O clímax de As Boas Maneiras reúne organicamente a teia de relações e significados construídos em duas horas de filme. Joel deveria estar acorrentado no bunker durante a festa das crianças (é noite de lua cheia), mas agora ele se deu autonomia, reivindicou a desobediência e a liberdade e foi dançar com a amiguinha, a contragosto da mãe dele – que o procura desesperadamente. O menino não tem consciência do que pode fazer: ele ainda guarda a inocência da infância, que será destruída no momento em que a vizinhança se der conta do “perigo” que Joel representa.
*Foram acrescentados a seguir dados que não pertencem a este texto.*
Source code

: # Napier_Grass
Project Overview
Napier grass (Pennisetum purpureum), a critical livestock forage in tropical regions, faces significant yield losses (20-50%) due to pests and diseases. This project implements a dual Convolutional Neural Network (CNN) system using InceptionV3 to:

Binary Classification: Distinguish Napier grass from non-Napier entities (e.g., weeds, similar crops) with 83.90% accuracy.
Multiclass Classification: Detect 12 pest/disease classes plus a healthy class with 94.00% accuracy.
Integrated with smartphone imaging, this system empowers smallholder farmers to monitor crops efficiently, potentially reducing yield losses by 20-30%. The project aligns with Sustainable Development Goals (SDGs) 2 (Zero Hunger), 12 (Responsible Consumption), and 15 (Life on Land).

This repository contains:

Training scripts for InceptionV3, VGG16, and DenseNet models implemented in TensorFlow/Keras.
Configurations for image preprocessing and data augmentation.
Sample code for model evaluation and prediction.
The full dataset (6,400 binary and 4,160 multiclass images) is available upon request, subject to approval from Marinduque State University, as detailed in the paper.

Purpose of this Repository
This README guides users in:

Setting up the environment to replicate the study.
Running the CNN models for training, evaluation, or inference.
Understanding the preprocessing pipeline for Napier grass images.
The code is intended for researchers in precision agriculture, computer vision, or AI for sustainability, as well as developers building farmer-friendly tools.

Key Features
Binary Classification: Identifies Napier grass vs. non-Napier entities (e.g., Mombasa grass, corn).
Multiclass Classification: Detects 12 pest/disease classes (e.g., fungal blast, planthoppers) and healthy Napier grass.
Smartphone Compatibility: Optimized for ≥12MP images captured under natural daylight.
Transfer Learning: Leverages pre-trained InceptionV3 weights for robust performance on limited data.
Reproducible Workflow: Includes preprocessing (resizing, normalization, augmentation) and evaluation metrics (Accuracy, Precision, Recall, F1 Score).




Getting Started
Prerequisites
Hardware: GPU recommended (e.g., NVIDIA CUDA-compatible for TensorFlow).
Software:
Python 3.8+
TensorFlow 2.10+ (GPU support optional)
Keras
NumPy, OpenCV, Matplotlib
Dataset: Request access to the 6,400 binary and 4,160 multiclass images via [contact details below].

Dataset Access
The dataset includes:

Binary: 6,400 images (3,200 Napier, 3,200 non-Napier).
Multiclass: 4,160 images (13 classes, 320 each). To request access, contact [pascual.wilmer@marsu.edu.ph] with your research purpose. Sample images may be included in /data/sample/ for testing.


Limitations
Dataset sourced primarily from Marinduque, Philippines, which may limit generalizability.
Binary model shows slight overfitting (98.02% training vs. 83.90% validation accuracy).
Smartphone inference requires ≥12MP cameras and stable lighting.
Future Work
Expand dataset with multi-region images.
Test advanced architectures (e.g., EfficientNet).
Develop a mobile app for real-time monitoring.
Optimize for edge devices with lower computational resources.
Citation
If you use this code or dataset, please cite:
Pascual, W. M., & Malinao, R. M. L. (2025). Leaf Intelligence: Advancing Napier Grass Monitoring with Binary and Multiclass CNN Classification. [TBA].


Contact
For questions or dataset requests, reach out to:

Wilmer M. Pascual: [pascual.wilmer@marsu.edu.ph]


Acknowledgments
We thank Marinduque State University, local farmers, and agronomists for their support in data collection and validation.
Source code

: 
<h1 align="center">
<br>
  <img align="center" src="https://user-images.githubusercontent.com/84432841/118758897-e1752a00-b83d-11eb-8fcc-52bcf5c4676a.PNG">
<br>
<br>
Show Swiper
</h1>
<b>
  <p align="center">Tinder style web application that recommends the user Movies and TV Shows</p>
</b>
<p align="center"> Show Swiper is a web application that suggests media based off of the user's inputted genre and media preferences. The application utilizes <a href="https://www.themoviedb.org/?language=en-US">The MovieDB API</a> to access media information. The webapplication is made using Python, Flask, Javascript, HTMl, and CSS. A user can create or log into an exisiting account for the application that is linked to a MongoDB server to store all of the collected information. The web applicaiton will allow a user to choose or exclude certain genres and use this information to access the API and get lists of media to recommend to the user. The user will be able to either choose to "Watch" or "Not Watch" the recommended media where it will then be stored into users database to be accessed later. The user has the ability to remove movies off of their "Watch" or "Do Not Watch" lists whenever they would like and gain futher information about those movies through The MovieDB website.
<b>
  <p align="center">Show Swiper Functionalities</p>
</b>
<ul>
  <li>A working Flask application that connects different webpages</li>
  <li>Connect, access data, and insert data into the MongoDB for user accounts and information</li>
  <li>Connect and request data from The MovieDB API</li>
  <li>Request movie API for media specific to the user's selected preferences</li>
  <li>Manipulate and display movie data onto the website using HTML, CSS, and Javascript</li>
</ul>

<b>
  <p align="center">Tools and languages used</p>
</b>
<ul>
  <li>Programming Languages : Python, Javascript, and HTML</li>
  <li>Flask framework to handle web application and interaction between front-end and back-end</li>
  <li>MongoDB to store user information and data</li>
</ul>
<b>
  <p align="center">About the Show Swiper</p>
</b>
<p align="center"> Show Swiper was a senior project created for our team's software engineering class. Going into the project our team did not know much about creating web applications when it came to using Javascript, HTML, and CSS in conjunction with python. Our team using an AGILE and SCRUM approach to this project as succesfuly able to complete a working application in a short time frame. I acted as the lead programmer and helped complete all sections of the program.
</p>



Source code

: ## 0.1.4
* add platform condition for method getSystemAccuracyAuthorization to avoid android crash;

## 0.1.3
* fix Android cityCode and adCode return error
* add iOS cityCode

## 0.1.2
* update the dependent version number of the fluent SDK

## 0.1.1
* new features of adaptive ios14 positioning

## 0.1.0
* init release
Ao derrubarem suas próprias boas maneiras, os moradores do bairro – tal qual a turba irracional de Frankenstein (James Whale, 1931), que persegue o monstro justamente depois de ele provocar a morte de uma garotinha – avançam sobre Joel, dispostos a linchá-lo.

Clara o leva para o único lugar onde ela identifica como seguro: o bunker doméstico, útero protegido que não vai suportar e será invadido pela massa raivosa, mundo de opressão que grita do lado de fora. Se o útero de Ana não suportou o nascimento de uma pequena criatura, o útero (simbólico) de Clara será também rompido de dentro para fora para dar lugar (possivelmente) a mais mortes e mais recomeços. A mãe aceita a condição do filho, o filho cresce aos olhos da mãe. De mãos dadas, eles se unem contra o poderio desproporcional de quem não vai mais fingir “boas maneiras”. Nem de um lado nem do outro essas “boas maneiras” se sustentam, e é à inevitabilidade dessa guerra (social, política, econômica) a que o filme parece fazer alusão. Poucas vezes um final abrupto de um fábula gritou tão alto.